The image appeared in a Jan. 21, 2015 article on the Swedish news site Ny Teknik that describes the ice-melting technology (here) where it credits the photo to Alpine Helicopter. The photo also appears in a presentation titled “Airborne de-icing solution for wind turbines” from the Swedish company Alpine Helicopter (see slide 9) here). 

In 2016, the image appeared in a post on “Watts Up With That,” a blog promoting climate change denial (here). It also appeared on the blog in early 2019 (

The image recirculated on social media during a rare deep freeze in Texas that forced the state’s electric grid operator to impose rotating blackouts because of higher power demand (here).

As Reuters reported here , it is true that ice storms knocked out nearly half the wind-power generating capacity of Texas on Feb. 14 as the cold snap locked up turbine towers while driving electricity demand to record levels.

The winter energy woes in Texas came as bone-chilling cold, combined with snow, sleet and freezing rain, gripped much of the United States from the Pacific Northwest through the Great Plains and into the mid-Atlantic states over the weekend.

The effects of the deep freeze are by no means unique to wind power or other forms of renewable energy. Historic subzero cold has knocked out about 3.3 million barrels per day of refining capacity, which equals 18% of national capacity, according to Reuters calculations, and industry analysts say crude production could be affected for days or weeks (here).

Several posts call out the “irony” of "a helicopter running on fossil fuel spraying a chemical made from fossil fuels onto a wind turbine made with fossils fuels during an ice storm” (here).
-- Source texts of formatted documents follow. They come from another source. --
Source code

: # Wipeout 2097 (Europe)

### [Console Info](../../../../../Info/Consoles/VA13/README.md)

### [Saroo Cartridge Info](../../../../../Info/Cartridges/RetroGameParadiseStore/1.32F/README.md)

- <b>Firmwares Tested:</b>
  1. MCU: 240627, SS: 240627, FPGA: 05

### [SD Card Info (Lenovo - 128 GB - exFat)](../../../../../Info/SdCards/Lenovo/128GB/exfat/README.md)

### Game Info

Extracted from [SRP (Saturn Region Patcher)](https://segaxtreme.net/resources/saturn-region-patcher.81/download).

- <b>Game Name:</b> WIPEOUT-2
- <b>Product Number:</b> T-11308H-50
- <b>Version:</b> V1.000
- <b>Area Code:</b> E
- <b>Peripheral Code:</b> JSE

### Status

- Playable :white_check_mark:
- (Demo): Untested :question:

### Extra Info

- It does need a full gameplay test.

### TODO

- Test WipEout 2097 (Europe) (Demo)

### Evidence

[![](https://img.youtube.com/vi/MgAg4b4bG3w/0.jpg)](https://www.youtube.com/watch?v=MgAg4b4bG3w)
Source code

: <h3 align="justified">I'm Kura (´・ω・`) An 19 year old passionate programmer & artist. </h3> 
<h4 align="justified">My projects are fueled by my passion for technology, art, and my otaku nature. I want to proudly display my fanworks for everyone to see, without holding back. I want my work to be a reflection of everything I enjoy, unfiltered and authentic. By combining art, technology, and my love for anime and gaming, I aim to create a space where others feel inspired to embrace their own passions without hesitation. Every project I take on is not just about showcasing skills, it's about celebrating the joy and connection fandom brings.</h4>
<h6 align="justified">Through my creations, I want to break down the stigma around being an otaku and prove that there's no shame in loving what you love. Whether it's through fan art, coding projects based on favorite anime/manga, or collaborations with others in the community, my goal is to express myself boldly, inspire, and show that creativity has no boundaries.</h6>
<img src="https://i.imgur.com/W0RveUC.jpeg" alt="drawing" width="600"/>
As the Ny Teknik article explains (here), however, the Alpine Helicopter is spraying hot water, not a chemical.

The article does say that the water is heated using an oil burner. But as Gizmodo points out (here), climate and clean technology analyst Ketan Joshi ( noted in a 2016 fact check (here) that the amount of greenhouse gas used to de-ice a wind turbine with a helicopter is very small compared to the amount emitted by power plants fired by gas and coal.


Miscaptioned. The image in question does not show wind turbines in Texas, but in Sweden.

This article was produced by the Reuters Fact Check team. Read more about our fact-checking work here  .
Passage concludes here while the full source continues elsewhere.